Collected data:
==========
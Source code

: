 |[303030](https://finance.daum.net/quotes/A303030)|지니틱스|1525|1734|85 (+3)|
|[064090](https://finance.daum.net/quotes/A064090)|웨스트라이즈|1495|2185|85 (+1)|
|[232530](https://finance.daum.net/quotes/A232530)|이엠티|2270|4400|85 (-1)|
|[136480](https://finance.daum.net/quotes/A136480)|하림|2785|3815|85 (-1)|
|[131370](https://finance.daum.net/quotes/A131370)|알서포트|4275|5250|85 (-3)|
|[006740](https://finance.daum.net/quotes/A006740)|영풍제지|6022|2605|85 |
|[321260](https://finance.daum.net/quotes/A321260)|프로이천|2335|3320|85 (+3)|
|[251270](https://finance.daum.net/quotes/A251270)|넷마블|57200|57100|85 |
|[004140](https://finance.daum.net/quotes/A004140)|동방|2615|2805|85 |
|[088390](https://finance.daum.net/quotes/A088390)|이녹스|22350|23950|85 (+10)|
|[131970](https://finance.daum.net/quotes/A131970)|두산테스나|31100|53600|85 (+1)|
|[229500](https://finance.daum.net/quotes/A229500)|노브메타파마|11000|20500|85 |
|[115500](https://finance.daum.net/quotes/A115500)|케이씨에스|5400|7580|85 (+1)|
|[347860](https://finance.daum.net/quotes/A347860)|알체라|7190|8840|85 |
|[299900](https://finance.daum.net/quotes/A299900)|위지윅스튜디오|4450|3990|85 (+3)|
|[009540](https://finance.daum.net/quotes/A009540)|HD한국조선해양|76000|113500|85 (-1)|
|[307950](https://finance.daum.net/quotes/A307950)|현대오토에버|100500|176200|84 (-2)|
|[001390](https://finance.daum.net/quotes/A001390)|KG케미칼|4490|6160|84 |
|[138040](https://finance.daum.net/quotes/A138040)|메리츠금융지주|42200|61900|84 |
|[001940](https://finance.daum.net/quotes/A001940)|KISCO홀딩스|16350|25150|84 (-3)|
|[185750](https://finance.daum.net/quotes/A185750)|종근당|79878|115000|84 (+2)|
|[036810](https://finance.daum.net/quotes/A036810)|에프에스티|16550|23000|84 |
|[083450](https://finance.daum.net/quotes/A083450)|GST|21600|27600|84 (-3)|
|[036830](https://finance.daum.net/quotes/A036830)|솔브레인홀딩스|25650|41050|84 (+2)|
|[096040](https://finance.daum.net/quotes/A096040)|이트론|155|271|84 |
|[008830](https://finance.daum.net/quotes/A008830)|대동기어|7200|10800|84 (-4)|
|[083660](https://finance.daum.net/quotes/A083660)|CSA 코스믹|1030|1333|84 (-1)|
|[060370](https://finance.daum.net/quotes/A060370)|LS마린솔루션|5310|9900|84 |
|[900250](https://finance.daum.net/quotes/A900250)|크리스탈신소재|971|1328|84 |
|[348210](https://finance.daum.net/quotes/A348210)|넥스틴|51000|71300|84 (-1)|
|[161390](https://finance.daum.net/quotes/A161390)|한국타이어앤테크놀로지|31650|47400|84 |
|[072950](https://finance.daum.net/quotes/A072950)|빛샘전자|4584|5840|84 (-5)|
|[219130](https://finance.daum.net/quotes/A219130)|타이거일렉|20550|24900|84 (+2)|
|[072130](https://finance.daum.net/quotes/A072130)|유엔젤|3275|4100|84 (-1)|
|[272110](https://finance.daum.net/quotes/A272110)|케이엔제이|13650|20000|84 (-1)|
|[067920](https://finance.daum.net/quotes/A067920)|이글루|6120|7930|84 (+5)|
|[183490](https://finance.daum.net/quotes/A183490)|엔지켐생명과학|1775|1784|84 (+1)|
==========
### [What you are asked to do]
Could you repeat every record word for word?

### [Answer to this task]
Source code

: |[303030](https://finance.daum.net/quotes/A303030)|지니틱스|1525|1734|85 (+3)|
|[064090](https://finance.daum.net/quotes/A064090)|웨스트라이즈|1495|2185|85 (+1)|
|[232530](https://finance.daum.net/quotes/A232530)|이엠티|2270|4400|85 (-1)|
|[136480](https://finance.daum.net/quotes/A136480)|하림|2785|3815|85 (-1)|
|[131370](https://finance.daum.net/quotes/A131370)|알서포트|4275|5250|85 (-3)|
|[006740](https://finance.daum.net/quotes/A006740)|영풍제지|6022|2605|85 |
|[321260](https://finance.daum.net/quotes/A321260)|프로이천|2335|3320|85 (+3)|
|[251270](https://finance.daum.net/quotes/A251270)|넷마블|57200|57100|85 |
|[004140](https://finance.daum.net/quotes/A004140)|동방|2615|2805|85 |
|[088390](https://finance.daum.net/quotes/A088390)|이녹스|22350|23950|85 (+10)|
|[131970](https://finance.daum.net/quotes/A131970)|두산테스나|31100|53600|85 (+1)|
|[229500](https://finance.daum.net/quotes/A229500)|노브메타파마|11000|20500|85 |
|[115500](https://finance.daum.net/quotes/A115500)|케이씨에스|5400|7580|85 (+1)|
|[347860](https://finance.daum.net/quotes/A347860)|알체라|7190|8840|85 |
|[299900](https://finance.daum.net/quotes/A299900)|위지윅스튜디오|4450|3990|85 (+3)|
|[009540](https://finance.daum.net/quotes/A009540)|HD한국조선해양|76000|113500|85 (-1)|
|[307950](https://finance.daum.net/quotes/A307950)|현대오토에버|100500|176200|84 (-2)|
|[001390](https://finance.daum.net/quotes/A001390)|KG케미칼|4490|6160|84 |
|[138040](https://finance.daum.net/quotes/A138040)|메리츠금융지주|42200|61900|84 |
|[001940](https://finance.daum.net/quotes/A001940)|KISCO홀딩스|16350|25150|84 (-3)|
|[185750](https://finance.daum.net/quotes/A185750)|종근당|79878|115000|84 (+2)|
|[036810](https://finance.daum.net/quotes/A036810)|에프에스티|16550|23000|84 |
|[083450](https://finance.daum.net/quotes/A083450)|GST|21600|27600|84 (-3)|
|[036830](https://finance.daum.net/quotes/A036830)|솔브레인홀딩스|25650|41050|84 (+2)|
|[096040](https://finance.daum.net/quotes/A096040)|이트론|155|271|84 |
|[008830](https://finance.daum.net/quotes/A008830)|대동기어|7200|10800|84 (-4)|
|[083660](https://finance.daum.net/quotes/A083660)|CSA 코스믹|1030|1333|84 (-1)|
|[060370](https://finance.daum.net/quotes/A060370)|LS마린솔루션|5310|9900|84 |
|[900250](https://finance.daum.net/quotes/A900250)|크리스탈신소재|971|1328|84 |
|[348210](https://finance.daum.net/quotes/A348210)|넥스틴|51000|71300|84 (-1)|
|[161390](https://finance.daum.net/quotes/A161390)|한국타이어앤테크놀로지|31650|47400|84 |
|[072950](https://finance.daum.net/quotes/A072950)|빛샘전자|4584|5840|84 (-5)|
|[219130](https://finance.daum.net/quotes/A219130)|타이거일렉|20550|24900|84 (+2)|
|[072130](https://finance.daum.net/quotes/A072130)|유엔젤|3275|4100|84 (-1)|
|[272110](https://finance.daum.net/quotes/A272110)|케이엔제이|13650|20000|84 (-1)|
|[067920](https://finance.daum.net/quotes/A067920)|이글루|6120|7930|84 (+5)|
|[183490](https://finance.daum.net/quotes/A183490)|엔지켐생명과학|1775|1784|84 (+1)|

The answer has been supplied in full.